About 90% of us still have EBV in our bodies from a past infection — like, say, getting infectious mononucleosis (mono) as a teen — and it will never bother us again. Researchers have been struggling to figure out what mechanisms EBV uses to stay in our cells when our immune system should have removed it, as well as if EBV uses that process to cause cancer.

New research by a team from Duke University's School of Medicine describes how EBV manages to persist in the body despite our best attempt to get rid of it. Their work appears in the open access journal eLife.

The Many Faces of EBV

After the swollen nodes, fever, and extreme fatigue of mono subside, most of us forget about EBV and will never have to deal with it again. That is unless something like chemotherapy drugs or an organ transplant suppresses our immune system.

Children who receive an organ transplant get a 200 times higher risk of developing non-Hodgkins lymphoma, cancer of the lymphatic system, that can be caused by EBV.

The research team, led by study researcher Micah A. Luftig, the deputy director of Duke's Center for Virology, found that a type of white blood cell called B lymphocytes are both infected and quickly manipulated by the virus for its advantage. The process they discovered explains how EBV can remain in our body for so long, which may play a role in its later ability to cause cancer.

B lymphocytes typically spend their lives producing antibodies in response to infections — but, in the case of EBV, they are also the target of the viral attack.

Viruses are parasites and need to use the host cell's proteins and enzymes to copy itself. EBV uses the B lymphocytes to manufacture more virus. Once a virus replicates, the new viral particles escape from the host cell. Much of the time, they end up killing the cell, too. But EBV has found a way to keep the cells alive when it bursts forth.

The scientists found that EBV goes through several stages while infecting cells, and those phases force the body to make more B cells, lets the virus keep the cells alive, and allows it to live on quietly hidden in the B cells, which can survive in the body for decades in an immortalized state.

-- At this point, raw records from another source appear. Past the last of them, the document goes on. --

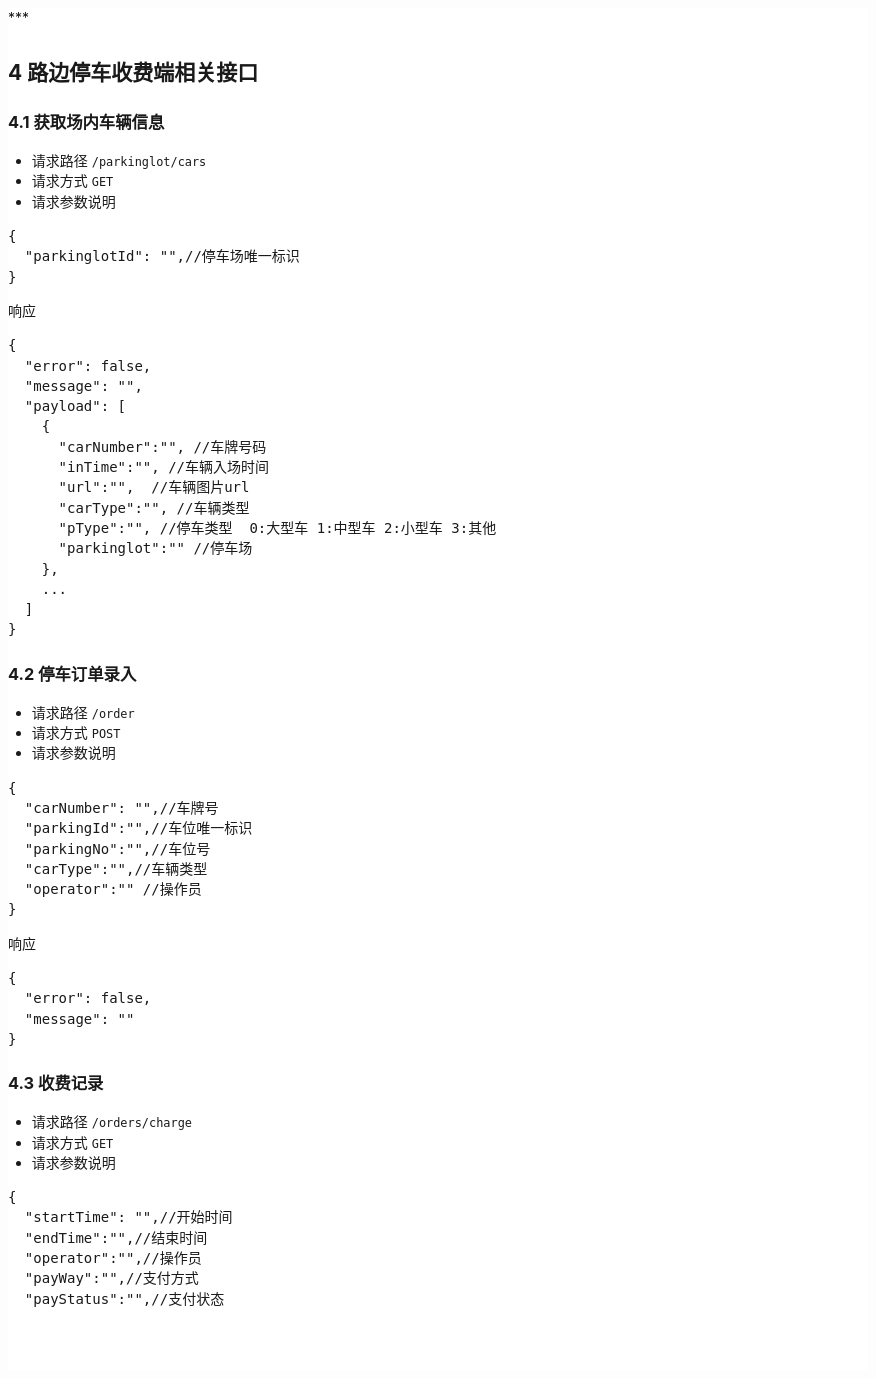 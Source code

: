 </pre>
***
<h2 id="路边停车收费端相关接口">4 路边停车收费端相关接口</h2>

### 4.1 获取场内车辆信息
- 请求路径 `/parkinglot/cars`
- 请求方式 `GET`
- 请求参数说明
<pre>
{
  "parkinglotId": "",//停车场唯一标识
}
</pre>
响应
<pre>
{
  "error": false,
  "message": "",
  "payload": [
    {
      "carNumber":"", //车牌号码
      "inTime":"", //车辆入场时间
      "url":"",  //车辆图片url
      "carType":"", //车辆类型
      "pType":"", //停车类型  0:大型车 1:中型车 2:小型车 3:其他
      "parkinglot":"" //停车场
    },
    ...
  ]
}
</pre>
### 4.2 停车订单录入
- 请求路径 `/order`
- 请求方式 `POST`
- 请求参数说明
<pre>
{
  "carNumber": "",//车牌号
  "parkingId":"",//车位唯一标识
  "parkingNo":"",//车位号
  "carType":"",//车辆类型
  "operator":"" //操作员
}
</pre>
响应
<pre>
{
  "error": false,
  "message": ""
}
</pre>
### 4.3 收费记录
- 请求路径 `/orders/charge`
- 请求方式 `GET`
- 请求参数说明
<pre>
{
  "startTime": "",//开始时间
  "endTime":"",//结束时间
  "operator":"",//操作员
  "payWay":"",//支付方式
  "payStatus":"",//支付状态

It all depends on stopping the cell's mitochondria — an organelle that produces energy and helps shut the cell down when stressed, infected, or old — from helping the cell die. EBV can stop that process, keeping the cell alive even when it's under attack.

Before an EBV virus infection becomes active, it manipulates the cell's chemical signals to produce lots of B cells to infect. Later in the active infection stage, the virus makes a protein called EBNA3A, which suppresses the normal cell-killing function of mitochondria. During the latent phase, EBV increases another protein called LMP, which activates NFkB, a family of proteins critical for the survival of the now-immortalized B cells.

Through these processes, EBV manages to create a pool of B cells to infect, keeps them from dying, and ensures their survival.

What's the Cancer Link, Then?

Interestingly, low LMP levels and high levels of B cell production — similar to the first phase of EBV infection — are associated with tumors caused by EBV. A previous study showed that EBV engineered to lack LMP completely was capable of forming B cell tumors in mice.

The scientists now know how EBV sets our bodies up to keep the virus safely hidden in B cells, and they believe the viral proteins LMP and EBNA3A active in that process may also be involved in EBV's cancer-causing mechanism.

Future studies into those proteins may figure out a way to prevent EBV from remaining in our cells and prevent EBV from changing from a latent virus to a cancer-causing virus.